The primary benefit of the dollar-reserve is the ability of the US to run up enormous deficits with impunity, giving the US, what Valery Giscard d’Estaing described as, an “exorbitant privilege.” Due to the huge US deficits large numbers of dollars circulate outside of the US and with convertibility gone, and therefore no longer redeemable for gold, there is very little that can be done by foreign treasuries with these dollars other than use them to purchase US Treasury bonds. Although these bonds are paid with interest, it is accepted that they are never really redeemed. As economist Michael Hudson points out,

‘To the extent that these Treasury IOUs are being built into the world’s monetary base they will not have to be repaid, but are to be rolled over indefinitely. This feature is the essence of America’s free financial ride, a tax imposed at the entire globe’s expense.’

This advantage of having all other nations trading using dollars, and the ability to print dollars, gives US capital supremacy. Money can be created by the Federal Reserve, exchanged for real goods and services from foreigners, then borrowed back by the US Treasury.
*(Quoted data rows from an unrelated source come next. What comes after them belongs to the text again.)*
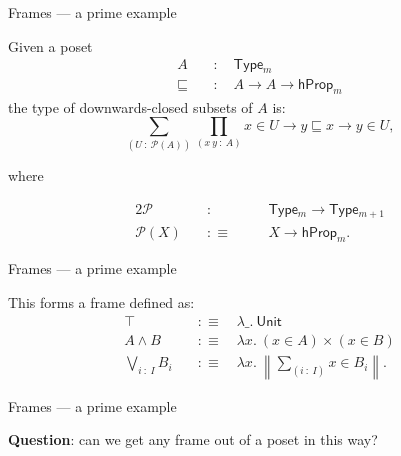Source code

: \documentclass[xcolor={dvipsnames}]{beamer}
\newcommand{\pity}[3]{\prod_{(#1~:~#2)} #3}
\newcommand{\sigmaty}[3]{\sum_{(#1~:~#2)} #3}
\newcommand{\pow}[1]{\mathcal{P}\left(#1\right)}
\newcommand{\univ}{\mathsf{Type}}
\newcommand{\trunc}[1]{\left\| #1 \right\|}
\newcommand{\is}{:\equiv}
\begin{document}
\begin{frame}{Frames --- a prime example}
  \large

  Given a poset
  \begin{align*}
    A &\quad:\quad \univ{}_m\\
    \sqsubseteq &\quad:\quad A \rightarrow A \rightarrow \mathsf{hProp}_m
  \end{align*}
  the type of \alert{downwards-closed subsets} of $A$ is:
  \[ \sigmaty{U}{\pow{A}}{\pity{x~y}{A}{x \in U \rightarrow y \sqsubseteq x \rightarrow y \in U}}, \]
  \begin{center}
    where
  \end{center}
  \begin{alignat*}{2}
    \mathcal{P}    \quad&:\quad   && \univ{}_m \rightarrow \univ{}_{m+1} \\
    \mathcal{P}(X) \quad&\is\quad && X \rightarrow \mathsf{hProp}_m     . 
  \end{alignat*}
\end{frame}

\begin{frame}{Frames --- a prime example}
  \large

  This forms a \alert{frame} defined as:
  \begin{align*}
    \top           &\quad\is{}\quad \lambda \_.~ \mathsf{Unit}\\
    A \wedge B       &\quad\is{}\quad \lambda x.~ (x \in A) \times (x \in B)\\
    \bigvee_{i~:~I} B_i &\quad\is{}\quad \lambda x.~ \trunc{\sigmaty{i}{I}{x \in B_i}}.
  \end{align*}
\end{frame}

\begin{frame}{Frames --- a prime example}
  \large

  \textbf{Question}: can we get any frame out of a poset in this way?

  \vspace{1em}

\end{frame}
\end{document}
Furthermore, the effect of low interest rates on the bond, coupled with inflation means that the bonds actually depreciate in value over time, adding a ‘seigniorage’ which is in effect a ‘tribute’ – a tax extracted from foreign nations who purchase goods using dollars. This gives US financial institutions – and those who control them- the ability to print paper money to exchange for real resources. The US thus guarantees itself a supply of goods and sets the terms to suit. The foreign currency reserves contained abroad have been paid for by transfer to the US of ‘really existing’ goods – things exchanged for paper. As Michael Mann elucidates,

‘It is finance which adds American hegemony. The dollar remains the world’s reserve currency and Wall Street trades two-thirds of the value of the world’s stocks and shares. Since values are ultimately denominated in dollars, much of the other nations’ reserves and savings are held in dollars. This means it offers only low interest rates, so that foreigners are essentially lending money to the US. Thus American consumers can amass large debts and American governments can finance massive trade and budget deficits. The poorer counties subsidise the American economy far more than they ever receive in US development aid. The US is the biggest debtor nation, a sign of strength, giving it a unique degree of financial freedom.’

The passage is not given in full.